'''

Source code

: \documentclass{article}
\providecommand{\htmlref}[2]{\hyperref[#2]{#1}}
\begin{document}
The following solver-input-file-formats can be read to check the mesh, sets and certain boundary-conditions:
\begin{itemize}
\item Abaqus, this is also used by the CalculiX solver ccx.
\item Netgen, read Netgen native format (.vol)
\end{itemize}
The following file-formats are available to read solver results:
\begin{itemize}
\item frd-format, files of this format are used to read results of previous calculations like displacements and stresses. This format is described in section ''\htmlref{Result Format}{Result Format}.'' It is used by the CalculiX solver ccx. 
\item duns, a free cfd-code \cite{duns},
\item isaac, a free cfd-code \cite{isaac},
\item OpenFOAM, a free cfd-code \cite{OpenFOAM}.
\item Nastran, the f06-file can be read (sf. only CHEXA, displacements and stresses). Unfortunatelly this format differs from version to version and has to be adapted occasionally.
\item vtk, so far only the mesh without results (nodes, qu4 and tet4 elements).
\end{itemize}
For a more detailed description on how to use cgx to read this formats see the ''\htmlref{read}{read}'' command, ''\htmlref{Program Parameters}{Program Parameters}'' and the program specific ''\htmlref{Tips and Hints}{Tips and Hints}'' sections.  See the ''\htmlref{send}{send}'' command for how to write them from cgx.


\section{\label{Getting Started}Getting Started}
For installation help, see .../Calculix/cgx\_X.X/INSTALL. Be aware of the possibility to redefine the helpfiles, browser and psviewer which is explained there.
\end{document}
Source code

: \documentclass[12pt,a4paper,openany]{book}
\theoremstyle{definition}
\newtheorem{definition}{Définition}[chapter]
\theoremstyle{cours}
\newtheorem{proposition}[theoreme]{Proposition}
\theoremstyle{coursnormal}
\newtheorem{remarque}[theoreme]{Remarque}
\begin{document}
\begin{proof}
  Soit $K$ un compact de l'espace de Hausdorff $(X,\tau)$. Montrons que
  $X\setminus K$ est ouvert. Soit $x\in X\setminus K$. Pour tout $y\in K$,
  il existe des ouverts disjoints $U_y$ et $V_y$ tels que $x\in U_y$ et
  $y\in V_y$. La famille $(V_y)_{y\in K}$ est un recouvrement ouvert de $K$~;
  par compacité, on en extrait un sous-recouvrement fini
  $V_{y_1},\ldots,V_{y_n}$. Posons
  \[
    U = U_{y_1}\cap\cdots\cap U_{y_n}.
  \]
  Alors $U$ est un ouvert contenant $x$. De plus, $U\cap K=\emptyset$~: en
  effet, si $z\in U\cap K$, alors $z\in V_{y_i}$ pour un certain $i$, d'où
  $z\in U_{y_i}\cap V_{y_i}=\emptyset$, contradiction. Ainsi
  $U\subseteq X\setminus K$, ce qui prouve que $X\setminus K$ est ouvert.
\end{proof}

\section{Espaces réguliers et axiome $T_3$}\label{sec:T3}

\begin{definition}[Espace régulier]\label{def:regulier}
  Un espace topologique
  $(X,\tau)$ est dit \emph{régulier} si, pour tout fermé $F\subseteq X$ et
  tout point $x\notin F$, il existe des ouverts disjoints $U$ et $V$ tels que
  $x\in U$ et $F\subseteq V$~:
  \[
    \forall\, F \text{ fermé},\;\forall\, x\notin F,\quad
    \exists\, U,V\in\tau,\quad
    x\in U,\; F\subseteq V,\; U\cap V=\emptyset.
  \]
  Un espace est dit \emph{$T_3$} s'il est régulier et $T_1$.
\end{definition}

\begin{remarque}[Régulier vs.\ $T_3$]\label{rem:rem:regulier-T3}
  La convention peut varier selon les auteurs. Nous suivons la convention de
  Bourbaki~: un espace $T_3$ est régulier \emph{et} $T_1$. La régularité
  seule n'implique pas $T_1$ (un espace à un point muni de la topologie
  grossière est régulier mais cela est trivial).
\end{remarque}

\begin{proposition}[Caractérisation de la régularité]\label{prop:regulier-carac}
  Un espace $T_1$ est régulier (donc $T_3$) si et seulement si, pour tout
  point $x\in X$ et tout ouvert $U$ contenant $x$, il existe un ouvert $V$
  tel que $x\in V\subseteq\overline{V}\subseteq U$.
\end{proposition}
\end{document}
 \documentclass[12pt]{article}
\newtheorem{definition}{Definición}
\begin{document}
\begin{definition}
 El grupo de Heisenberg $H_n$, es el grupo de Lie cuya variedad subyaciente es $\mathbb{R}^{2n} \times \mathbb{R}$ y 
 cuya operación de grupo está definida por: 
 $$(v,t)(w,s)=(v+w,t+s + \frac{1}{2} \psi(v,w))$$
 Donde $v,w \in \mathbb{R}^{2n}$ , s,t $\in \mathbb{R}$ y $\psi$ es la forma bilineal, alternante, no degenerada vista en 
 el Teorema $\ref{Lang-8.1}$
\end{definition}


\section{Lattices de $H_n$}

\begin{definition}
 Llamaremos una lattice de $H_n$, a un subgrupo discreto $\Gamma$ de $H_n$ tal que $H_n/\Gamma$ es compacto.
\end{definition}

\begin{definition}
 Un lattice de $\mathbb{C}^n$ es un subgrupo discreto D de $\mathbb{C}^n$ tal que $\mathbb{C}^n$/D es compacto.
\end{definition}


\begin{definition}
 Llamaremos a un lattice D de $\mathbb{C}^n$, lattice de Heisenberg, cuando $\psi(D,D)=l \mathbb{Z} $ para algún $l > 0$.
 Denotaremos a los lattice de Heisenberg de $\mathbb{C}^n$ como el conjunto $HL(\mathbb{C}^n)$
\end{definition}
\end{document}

'''

**TASK DETAILS**.
Please output only the lines from the one holding "Llamaremos a un" to the end of the records, first and last included, exactly as they appear.

**RESULT**.
 Llamaremos a un lattice D de $\mathbb{C}^n$, lattice de Heisenberg, cuando $\psi(D,D)=l \mathbb{Z} $ para algún $l > 0$.
 Denotaremos a los lattice de Heisenberg de $\mathbb{C}^n$ como el conjunto $HL(\mathbb{C}^n)$
\end{definition}
\end{document}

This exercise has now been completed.